Em Porto Alegre, a repressão policial foi em vários momentos excessiva, sendo jogadas bombas de efeito moral e gás lacrimogênio em pessoas que não praticavam nenhum ato de vandalismo. O Governador Tarso Genro nega. Mas a consequente revolta popular (que aí sim resultou em vandalismo, depredações, etc) não poderia ser explicada de outra forma senão criando um fantasma atemorizante. Uma ficção. Assim a presença de bandeiras anarquistas, grupos anarquistas e indivíduos punks nas passeatas conjugado com o fato de que, no imaginário do senso-comum, “anarquismo” é sempre associado a bagunça, a terrorismo ou vandalismo, parece ser capaz de constituir o álibi perfeito. É o suficiente para desviar a atenção do fato de que durante as passeatas, no Rio Grande do Sul, a Brigada Miliar defende fisicamente o perímetro do prédio da Zero-Hora/RBS, transformando aquela região em uma praça de guerra, ferindo qualquer manifestante que de lá se aproximar.

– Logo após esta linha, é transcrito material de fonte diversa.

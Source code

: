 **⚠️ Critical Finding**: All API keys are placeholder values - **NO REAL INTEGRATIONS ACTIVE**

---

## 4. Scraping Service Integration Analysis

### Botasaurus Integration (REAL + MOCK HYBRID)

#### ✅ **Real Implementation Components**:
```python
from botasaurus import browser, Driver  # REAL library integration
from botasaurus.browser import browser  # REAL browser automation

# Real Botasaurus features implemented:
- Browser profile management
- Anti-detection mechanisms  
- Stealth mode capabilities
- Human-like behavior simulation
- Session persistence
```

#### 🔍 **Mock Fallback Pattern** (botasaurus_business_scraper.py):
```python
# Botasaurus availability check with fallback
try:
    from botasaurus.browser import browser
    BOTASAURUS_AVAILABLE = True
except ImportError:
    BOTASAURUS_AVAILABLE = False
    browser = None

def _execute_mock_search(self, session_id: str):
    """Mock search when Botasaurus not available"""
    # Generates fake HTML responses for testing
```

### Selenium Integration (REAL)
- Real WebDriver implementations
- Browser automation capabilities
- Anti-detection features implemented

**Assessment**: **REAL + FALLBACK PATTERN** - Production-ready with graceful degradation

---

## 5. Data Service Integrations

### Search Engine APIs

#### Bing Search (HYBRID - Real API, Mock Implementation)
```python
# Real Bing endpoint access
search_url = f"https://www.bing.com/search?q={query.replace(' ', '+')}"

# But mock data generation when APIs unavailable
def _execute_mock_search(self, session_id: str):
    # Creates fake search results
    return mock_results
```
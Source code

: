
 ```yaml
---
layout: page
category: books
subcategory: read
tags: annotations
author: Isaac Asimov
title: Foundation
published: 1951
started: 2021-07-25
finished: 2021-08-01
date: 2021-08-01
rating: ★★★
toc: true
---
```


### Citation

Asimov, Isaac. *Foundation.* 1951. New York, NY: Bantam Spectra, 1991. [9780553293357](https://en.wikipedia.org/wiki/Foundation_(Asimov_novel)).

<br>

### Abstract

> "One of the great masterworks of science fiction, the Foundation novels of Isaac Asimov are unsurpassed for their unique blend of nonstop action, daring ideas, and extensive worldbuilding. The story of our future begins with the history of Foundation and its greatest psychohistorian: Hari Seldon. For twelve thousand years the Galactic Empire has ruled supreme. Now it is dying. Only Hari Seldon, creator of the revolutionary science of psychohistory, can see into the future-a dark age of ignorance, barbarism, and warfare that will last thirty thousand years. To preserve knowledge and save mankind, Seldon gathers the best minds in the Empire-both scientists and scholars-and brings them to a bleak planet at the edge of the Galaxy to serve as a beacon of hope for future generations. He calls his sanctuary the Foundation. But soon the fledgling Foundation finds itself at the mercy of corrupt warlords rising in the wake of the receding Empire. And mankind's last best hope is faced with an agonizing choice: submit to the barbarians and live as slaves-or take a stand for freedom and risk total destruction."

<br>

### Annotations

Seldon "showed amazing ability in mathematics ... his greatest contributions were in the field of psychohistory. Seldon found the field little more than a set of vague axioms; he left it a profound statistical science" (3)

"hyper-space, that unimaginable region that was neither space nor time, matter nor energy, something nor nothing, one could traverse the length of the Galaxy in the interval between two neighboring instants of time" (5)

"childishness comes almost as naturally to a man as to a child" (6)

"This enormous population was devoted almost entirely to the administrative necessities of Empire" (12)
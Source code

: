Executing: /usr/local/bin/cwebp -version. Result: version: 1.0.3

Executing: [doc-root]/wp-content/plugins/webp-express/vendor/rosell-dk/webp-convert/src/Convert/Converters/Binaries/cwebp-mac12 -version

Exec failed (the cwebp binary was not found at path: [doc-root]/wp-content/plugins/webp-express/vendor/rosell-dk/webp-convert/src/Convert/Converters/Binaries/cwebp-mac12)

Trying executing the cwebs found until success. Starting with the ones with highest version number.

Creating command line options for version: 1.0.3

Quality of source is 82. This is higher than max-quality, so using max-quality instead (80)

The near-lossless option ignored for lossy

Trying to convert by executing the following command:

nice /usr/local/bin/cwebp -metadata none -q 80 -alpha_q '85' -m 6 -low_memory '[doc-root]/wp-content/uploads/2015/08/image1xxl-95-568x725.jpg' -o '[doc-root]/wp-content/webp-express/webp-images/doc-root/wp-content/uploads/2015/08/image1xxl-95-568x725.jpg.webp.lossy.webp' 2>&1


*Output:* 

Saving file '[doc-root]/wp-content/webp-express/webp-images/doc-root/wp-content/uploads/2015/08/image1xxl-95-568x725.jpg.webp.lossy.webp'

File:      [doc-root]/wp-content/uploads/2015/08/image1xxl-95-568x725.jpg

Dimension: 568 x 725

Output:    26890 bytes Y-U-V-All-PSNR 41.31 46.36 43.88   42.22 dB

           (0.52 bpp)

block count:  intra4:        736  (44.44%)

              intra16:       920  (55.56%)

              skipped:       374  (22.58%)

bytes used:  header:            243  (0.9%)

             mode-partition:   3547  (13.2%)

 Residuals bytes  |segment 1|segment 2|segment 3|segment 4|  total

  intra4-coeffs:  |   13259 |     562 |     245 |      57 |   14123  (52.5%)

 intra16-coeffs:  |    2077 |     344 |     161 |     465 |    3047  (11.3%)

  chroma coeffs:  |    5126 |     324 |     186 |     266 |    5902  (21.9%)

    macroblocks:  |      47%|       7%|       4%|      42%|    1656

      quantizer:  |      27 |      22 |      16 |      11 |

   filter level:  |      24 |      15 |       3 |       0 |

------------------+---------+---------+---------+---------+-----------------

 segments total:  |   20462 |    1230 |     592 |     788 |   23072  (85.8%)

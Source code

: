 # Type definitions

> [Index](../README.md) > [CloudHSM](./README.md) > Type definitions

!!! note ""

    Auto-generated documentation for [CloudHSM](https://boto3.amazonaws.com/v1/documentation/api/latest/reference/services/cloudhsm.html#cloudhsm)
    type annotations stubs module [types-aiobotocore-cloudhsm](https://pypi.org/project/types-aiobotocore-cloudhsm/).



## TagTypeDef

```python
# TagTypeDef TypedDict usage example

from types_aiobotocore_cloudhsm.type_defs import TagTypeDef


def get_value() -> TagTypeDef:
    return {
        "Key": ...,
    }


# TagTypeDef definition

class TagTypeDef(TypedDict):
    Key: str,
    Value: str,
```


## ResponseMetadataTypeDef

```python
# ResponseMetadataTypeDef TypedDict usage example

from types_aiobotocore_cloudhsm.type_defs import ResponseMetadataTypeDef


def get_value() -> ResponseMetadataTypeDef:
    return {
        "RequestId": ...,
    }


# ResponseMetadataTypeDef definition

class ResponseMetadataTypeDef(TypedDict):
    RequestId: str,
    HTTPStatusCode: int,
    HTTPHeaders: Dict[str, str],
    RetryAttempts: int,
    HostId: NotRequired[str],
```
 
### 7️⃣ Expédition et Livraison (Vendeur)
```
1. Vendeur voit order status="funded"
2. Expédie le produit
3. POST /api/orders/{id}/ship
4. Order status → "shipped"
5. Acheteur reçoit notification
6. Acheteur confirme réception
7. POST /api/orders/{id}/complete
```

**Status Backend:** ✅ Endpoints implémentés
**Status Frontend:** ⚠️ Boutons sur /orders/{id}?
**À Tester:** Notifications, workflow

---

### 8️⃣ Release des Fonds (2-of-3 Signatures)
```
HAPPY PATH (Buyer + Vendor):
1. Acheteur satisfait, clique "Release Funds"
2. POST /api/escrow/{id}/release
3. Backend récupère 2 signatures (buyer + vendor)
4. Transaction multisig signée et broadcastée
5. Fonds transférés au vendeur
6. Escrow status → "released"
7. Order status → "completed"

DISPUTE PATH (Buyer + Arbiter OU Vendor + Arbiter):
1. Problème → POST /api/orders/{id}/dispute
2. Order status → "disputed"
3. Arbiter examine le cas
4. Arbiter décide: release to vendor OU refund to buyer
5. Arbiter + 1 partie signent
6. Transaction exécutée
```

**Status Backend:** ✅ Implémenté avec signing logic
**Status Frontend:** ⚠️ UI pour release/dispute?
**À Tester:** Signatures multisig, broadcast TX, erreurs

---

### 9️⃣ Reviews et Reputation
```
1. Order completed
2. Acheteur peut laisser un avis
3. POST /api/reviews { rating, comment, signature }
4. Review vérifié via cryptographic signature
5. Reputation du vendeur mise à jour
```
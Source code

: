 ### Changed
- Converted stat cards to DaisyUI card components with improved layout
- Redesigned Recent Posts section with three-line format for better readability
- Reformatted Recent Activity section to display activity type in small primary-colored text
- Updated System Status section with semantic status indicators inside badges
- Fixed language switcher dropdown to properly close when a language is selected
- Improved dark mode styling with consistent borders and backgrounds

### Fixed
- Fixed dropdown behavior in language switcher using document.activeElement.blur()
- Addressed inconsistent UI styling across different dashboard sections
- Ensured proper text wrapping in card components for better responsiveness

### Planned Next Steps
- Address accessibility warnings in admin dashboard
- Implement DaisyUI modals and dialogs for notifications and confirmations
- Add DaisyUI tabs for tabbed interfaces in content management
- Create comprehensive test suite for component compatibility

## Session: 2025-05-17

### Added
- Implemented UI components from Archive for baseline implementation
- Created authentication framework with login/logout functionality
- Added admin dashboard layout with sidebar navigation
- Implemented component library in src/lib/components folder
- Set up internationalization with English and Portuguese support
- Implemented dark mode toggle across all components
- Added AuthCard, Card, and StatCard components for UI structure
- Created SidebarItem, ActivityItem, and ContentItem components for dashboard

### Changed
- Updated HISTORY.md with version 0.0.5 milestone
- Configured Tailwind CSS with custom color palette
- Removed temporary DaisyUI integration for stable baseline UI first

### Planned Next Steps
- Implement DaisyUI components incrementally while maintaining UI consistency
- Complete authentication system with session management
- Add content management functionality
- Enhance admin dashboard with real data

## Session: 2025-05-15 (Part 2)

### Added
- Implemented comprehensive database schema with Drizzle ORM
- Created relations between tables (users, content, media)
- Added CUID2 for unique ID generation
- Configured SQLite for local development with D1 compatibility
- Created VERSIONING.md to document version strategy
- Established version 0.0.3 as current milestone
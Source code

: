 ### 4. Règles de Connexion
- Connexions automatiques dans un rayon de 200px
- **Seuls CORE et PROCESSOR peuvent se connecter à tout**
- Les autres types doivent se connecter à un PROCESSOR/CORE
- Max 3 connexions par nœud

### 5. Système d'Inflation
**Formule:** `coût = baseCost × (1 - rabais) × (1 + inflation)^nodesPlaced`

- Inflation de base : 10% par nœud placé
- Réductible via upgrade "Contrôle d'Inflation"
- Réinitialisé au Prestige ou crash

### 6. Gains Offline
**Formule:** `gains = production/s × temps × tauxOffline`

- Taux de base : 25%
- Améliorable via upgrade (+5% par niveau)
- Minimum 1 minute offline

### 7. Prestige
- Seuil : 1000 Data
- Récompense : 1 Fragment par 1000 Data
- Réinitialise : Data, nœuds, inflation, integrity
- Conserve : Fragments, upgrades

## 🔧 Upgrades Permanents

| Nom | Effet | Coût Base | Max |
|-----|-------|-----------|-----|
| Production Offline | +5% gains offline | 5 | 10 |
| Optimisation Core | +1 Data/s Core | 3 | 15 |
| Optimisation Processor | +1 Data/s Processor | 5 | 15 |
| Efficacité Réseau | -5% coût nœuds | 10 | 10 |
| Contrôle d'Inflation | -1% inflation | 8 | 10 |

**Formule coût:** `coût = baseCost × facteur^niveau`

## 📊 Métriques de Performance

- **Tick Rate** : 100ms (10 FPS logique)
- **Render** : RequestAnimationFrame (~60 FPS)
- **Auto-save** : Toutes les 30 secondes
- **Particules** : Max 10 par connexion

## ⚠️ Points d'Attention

Esta estratégia, que vem sendo veiculada pela mídia, procura responsabilizar organizações e não indivíduos, correntes de pensamento e não pessoas. Quando uma ideologia inteira de esquerda, como o anarquismo, é difamada e caluniada, devemos começar a nos preocupar. A criminalização de movimentos sociais é algo ainda muito mais sério.